**TO DO:** Filter these entries so that only lines with the word "center" remain.

━━━ ENTRIES PROVIDED

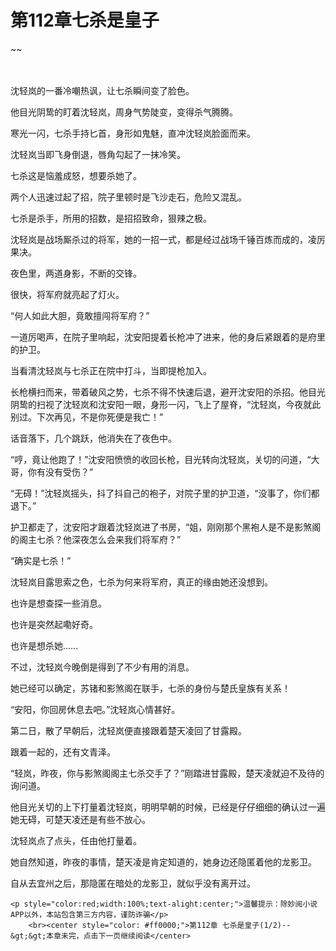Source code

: # 第112章七杀是皇子
~~
    	    <p name="pagetop" href="javascript:void(0);" onclick="return false" style="line-height: 35px;padding: 10px;color: #333;"> </p><p>沈轻岚的一番冷嘲热讽，让七杀瞬间变了脸色。</p><p>他目光阴鸷的盯着沈轻岚，周身气势陡变，变得杀气腾腾。</p><p>寒光一闪，七杀手持匕首，身形如鬼魅，直冲沈轻岚脸面而来。</p><p>沈轻岚当即飞身倒退，唇角勾起了一抹冷笑。</p><p>七杀这是恼羞成怒，想要杀她了。</p><p>两个人迅速过起了招，院子里顿时是飞沙走石，危险又混乱。</p><p>七杀是杀手，所用的招数，是招招致命，狠辣之极。</p><p>沈轻岚是战场厮杀过的将军，她的一招一式，都是经过战场千锤百炼而成的，凌厉果决。</p><p>夜色里，两道身影，不断的交锋。</p><p>很快，将军府就亮起了灯火。</p><p>“何人如此大胆，竟敢擅闯将军府？”</p><p>一道厉喝声，在院子里响起，沈安阳提着长枪冲了进来，他的身后紧跟着的是府里的护卫。</p><p>当看清沈轻岚与七杀正在院中打斗，当即提枪加入。</p><p>长枪横扫而来，带着破风之势，七杀不得不快速后退，避开沈安阳的杀招。他目光阴鸷的扫视了沈轻岚和沈安阳一眼，身形一闪，飞上了屋脊，“沈轻岚，今夜就此别过。下次再见，不是你死便是我亡！”</p><p>话音落下，几个跳跃，他消失在了夜色中。</p><p>“哼，竟让他跑了！”沈安阳愤愤的收回长枪，目光转向沈轻岚，关切的问道，“大哥，你有没有受伤？”</p><p>“无碍！”沈轻岚摇头，抖了抖自己的袍子，对院子里的护卫道，“没事了，你们都退下。”</p><p>护卫都走了，沈安阳才跟着沈轻岚进了书房，“姐，刚刚那个黑袍人是不是影煞阁的阁主七杀？他深夜怎么会来我们将军府？”</p><p>“确实是七杀！”</p><p>沈轻岚目露思索之色，七杀为何来将军府，真正的缘由她还没想到。</p><p>也许是想查探一些消息。</p><p>也许是突然起嘞好奇。</p><p>也许是想杀她……</p><p>不过，沈轻岚今晚倒是得到了不少有用的消息。</p><p>她已经可以确定，苏锗和影煞阁在联手，七杀的身份与楚氏皇族有关系！</p><p>“安阳，你回房休息去吧。”沈轻岚心情甚好。</p><p>第二日，散了早朝后，沈轻岚便直接跟着楚天凌回了甘露殿。</p><p>跟着一起的，还有文青泽。</p><p>“轻岚，昨夜，你与影煞阁阁主七杀交手了？”刚踏进甘露殿，楚天凌就迫不及待的询问道。</p><p>他目光关切的上下打量着沈轻岚，明明早朝的时候，已经是仔仔细细的确认过一遍她无碍，可楚天凌还是有些不放心。</p><p>沈轻岚点了点头，任由他打量着。</p><p>她自然知道，昨夜的事情，楚天凌是肯定知道的，她身边还隐匿着他的龙影卫。</p><p>自从去宜州之后，那隐匿在暗处的龙影卫，就似乎没有离开过。</p>
    	
   	<p style="color:red;width:100%;text-alight:center;">温馨提示：除妙阅小说APP以外，本站包含第三方内容，谨防诈骗</p>
    	<br><center style="color: #ff0000;">第112章 七杀是皇子(1/2)--&gt;&gt;本章未完，点击下一页继续阅读</center>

━━━━━━

**ANSWER BOX:**
   	<p style="color:red;width:100%;text-alight:center;">温馨提示：除妙阅小说APP以外，本站包含第三方内容，谨防诈骗</p>
    	<br><center style="color: #ff0000;">第112章 七杀是皇子(1/2)--&gt;&gt;本章未完，点击下一页继续阅读</center>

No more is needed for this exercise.